_Exercise details_: Copy out the lines of the records below, and only those lines, from the one with "- Script akan mengambil" through the one with "- URL akan dikirimkan", exactly as they appear.
** Opening Available records block **
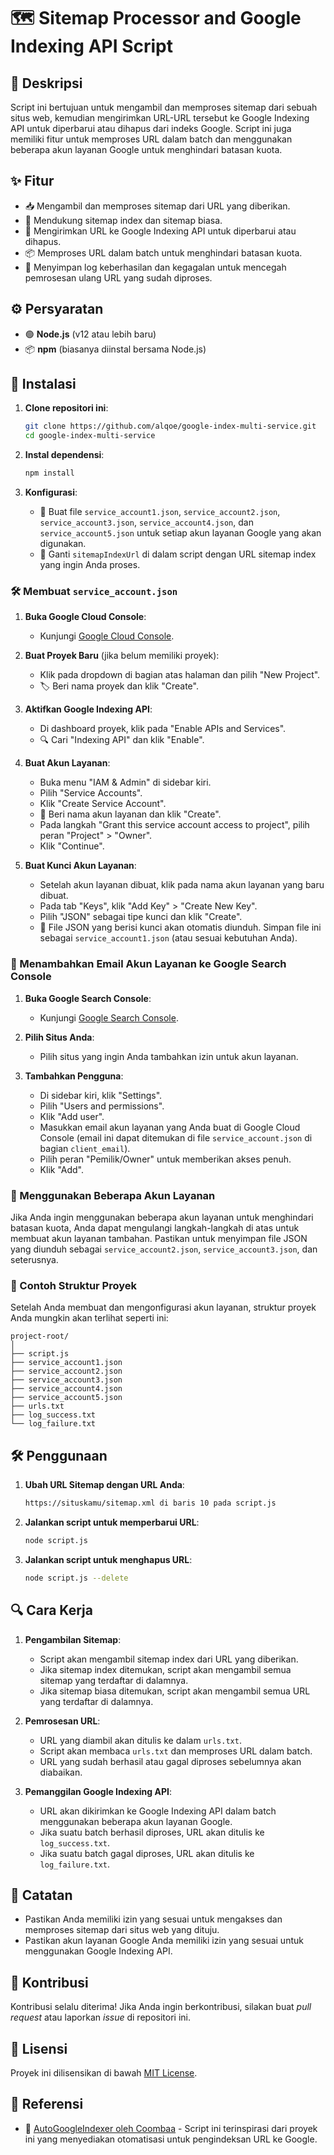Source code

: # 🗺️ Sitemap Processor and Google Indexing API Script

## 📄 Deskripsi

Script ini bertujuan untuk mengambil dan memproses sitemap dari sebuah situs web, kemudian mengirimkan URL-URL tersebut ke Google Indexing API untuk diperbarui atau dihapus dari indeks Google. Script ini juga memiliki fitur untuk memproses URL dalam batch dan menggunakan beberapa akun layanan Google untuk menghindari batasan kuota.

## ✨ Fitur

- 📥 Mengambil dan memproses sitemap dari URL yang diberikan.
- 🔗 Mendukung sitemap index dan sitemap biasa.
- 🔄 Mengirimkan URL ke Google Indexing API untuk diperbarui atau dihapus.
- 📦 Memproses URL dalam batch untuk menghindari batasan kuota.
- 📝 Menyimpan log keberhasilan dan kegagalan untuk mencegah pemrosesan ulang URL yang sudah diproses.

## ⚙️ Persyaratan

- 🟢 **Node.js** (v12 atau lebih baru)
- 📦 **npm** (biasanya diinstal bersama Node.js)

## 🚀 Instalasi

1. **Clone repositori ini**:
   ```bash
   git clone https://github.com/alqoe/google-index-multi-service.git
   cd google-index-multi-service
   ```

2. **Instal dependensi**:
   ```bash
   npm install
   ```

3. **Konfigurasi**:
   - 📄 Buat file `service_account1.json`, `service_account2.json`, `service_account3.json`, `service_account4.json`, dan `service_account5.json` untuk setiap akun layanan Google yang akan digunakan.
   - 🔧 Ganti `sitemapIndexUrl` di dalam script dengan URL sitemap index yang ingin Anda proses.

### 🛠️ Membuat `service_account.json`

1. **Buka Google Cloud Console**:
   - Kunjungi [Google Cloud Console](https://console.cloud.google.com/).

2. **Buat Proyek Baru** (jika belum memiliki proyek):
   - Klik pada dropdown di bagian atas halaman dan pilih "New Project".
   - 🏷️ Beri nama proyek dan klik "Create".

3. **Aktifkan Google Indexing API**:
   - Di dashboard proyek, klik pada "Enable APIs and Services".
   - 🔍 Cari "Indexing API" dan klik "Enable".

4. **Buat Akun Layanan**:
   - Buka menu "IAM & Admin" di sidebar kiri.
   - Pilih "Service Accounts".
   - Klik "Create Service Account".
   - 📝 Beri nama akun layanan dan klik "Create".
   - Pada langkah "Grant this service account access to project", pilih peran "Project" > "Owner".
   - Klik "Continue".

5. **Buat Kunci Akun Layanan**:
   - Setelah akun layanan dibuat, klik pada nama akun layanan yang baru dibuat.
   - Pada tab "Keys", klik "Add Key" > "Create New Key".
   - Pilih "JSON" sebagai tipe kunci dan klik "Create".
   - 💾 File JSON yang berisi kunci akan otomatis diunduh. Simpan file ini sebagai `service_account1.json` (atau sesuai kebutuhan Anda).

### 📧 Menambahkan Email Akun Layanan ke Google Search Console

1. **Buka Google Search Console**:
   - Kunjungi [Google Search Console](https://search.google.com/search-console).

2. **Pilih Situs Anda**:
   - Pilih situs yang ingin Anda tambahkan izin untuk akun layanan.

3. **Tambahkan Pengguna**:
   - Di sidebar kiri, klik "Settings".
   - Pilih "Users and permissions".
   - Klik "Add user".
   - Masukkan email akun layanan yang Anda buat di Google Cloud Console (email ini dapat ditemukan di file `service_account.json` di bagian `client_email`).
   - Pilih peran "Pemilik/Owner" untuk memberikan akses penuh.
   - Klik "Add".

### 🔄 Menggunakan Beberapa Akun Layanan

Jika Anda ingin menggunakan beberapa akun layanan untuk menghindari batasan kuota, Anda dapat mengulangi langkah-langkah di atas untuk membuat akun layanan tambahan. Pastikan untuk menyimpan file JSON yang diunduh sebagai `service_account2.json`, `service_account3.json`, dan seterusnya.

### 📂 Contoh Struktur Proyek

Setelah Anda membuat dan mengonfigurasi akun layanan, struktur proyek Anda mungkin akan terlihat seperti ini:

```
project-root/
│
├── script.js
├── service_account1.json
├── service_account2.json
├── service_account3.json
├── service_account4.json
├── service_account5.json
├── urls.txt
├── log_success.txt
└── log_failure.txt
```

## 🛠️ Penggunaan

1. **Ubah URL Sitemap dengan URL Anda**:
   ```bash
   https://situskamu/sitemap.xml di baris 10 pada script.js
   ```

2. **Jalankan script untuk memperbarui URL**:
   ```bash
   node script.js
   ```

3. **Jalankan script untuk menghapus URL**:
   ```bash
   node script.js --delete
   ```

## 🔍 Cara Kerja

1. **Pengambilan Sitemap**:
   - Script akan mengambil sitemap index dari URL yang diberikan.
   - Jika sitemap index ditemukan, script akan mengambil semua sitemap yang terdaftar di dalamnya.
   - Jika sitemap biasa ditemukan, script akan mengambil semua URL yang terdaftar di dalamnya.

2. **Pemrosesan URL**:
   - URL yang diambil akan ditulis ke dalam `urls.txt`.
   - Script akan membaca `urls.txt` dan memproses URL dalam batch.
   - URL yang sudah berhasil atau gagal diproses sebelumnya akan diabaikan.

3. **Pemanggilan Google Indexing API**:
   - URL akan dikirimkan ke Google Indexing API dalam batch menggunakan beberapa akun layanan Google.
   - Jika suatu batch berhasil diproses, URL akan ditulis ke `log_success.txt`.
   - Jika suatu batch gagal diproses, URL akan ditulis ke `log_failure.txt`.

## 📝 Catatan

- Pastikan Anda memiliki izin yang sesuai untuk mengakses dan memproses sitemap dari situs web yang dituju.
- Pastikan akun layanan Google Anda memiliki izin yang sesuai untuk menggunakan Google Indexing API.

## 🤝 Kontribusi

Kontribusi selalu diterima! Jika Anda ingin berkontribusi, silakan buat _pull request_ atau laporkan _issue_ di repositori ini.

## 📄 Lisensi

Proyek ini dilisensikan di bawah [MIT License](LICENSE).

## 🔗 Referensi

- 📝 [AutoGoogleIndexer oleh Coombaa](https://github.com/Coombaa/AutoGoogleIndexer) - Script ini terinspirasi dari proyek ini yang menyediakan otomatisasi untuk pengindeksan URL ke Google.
** Closing Available records block **
_Written answer_:
   - Script akan mengambil sitemap index dari URL yang diberikan.
   - Jika sitemap index ditemukan, script akan mengambil semua sitemap yang terdaftar di dalamnya.
   - Jika sitemap biasa ditemukan, script akan mengambil semua URL yang terdaftar di dalamnya.

2. **Pemrosesan URL**:
   - URL yang diambil akan ditulis ke dalam `urls.txt`.
   - Script akan membaca `urls.txt` dan memproses URL dalam batch.
   - URL yang sudah berhasil atau gagal diproses sebelumnya akan diabaikan.

3. **Pemanggilan Google Indexing API**:
   - URL akan dikirimkan ke Google Indexing API dalam batch menggunakan beberapa akun layanan Google.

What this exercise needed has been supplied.